John Main was very aware of this. In ‘Fully Alive’, he explains that “Most of us spend quite a lot of our energy suppressing feelings of guilt, fears, whatever it may be. When you begin to meditate, after some time those suppressions are taken off and so the fear that you are turning from, or the guilt you are trying to bury, gradually bubbles up to the surface and so you may find, after your meditation, that instead of feeling more deeply relaxed, you can feel vaguely anxious, vaguely worried, you are not sure why.”
At this point many of us turn away and think ‘Meditation is not for me; I must be doing something wrong; it is not helping me at all’. The misunderstanding of meditation merely as a form of relaxation, a way of forgetting our problems and of suppressing parts of our nature we do not like to be confronted with, can mean that we practice for years without any increase in awareness of our potential. Rather than coming to self-knowledge and integrated wholeness we remain fragmented.

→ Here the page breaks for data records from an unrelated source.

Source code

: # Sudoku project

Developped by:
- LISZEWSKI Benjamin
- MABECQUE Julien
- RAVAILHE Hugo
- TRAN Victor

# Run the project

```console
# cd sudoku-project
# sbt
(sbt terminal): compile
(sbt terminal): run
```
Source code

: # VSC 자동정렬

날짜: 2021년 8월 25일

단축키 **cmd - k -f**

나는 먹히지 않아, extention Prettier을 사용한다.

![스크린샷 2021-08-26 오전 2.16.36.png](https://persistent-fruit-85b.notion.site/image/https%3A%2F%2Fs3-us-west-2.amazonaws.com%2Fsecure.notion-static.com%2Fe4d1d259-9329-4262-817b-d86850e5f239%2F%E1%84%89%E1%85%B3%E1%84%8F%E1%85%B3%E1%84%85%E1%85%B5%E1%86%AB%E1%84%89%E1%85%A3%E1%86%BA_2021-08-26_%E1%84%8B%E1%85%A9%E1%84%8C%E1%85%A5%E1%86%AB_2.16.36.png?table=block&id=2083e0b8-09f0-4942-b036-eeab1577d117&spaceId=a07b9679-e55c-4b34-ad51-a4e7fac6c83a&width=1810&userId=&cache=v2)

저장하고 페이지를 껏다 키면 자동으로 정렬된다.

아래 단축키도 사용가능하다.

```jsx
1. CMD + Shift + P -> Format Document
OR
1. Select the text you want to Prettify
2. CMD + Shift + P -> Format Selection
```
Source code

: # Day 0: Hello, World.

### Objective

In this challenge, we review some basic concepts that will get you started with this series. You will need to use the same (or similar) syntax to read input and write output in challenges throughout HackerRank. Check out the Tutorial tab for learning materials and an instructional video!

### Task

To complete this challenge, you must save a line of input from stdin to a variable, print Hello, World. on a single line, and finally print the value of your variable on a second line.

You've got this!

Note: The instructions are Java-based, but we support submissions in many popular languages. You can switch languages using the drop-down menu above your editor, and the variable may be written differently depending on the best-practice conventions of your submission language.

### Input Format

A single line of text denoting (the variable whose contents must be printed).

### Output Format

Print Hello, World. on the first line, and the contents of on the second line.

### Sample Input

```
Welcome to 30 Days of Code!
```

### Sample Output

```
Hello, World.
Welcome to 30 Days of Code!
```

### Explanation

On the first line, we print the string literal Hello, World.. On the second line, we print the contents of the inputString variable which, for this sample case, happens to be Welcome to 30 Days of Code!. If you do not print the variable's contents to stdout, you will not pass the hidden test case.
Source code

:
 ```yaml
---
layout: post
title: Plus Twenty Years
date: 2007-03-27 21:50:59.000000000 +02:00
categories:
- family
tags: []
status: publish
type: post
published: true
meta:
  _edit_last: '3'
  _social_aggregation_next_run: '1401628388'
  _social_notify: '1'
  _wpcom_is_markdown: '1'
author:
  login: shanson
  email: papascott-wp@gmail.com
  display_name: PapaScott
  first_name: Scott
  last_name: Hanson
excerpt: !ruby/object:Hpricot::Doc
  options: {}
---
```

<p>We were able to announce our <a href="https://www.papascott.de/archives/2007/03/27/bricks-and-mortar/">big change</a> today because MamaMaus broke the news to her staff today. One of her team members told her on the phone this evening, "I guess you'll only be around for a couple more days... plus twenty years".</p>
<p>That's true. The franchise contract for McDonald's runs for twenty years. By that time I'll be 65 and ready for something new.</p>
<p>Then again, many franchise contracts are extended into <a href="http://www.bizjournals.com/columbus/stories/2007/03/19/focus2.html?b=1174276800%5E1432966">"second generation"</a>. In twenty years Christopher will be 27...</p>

And yet we hear Jesus in the ‘Gospel of Thomas’ say: “When you know yourselves, then you will be known, and you will understand that you are children of the living father. But if you do not know yourselves, then you dwell in poverty, and you are poverty.” (Gospel of Thomas 3)
Of course do want not want to ‘dwell in poverty’; we do want to experience this sense of wholeness, integration and harmony. The reason why we think we cannot do this is, that we assume it is a task we have to achieve on our own. But John Main continues: “The power of meditation is this: as you persevere on the path, the thing that you are suppressing or the fear that you cannot face or the guilt that you do not want to admit to is, as it were, burned away in the fire of Divine Love. Very often, you will never consciously know what it was, but it is gone and it is gone for ever.”
There is therefore nothing to strive for; it is not an ‘achievement’– ‘achievement’, ‘goal’ are words of the ‘ego’ and therefore not relevant on this path. We just need to remember the Divine spark inherent in our human nature. The hope and trust coming from the knowledge of this innate potential does make our practice of meditation meaningful and lifts it from the realm of mere relaxation.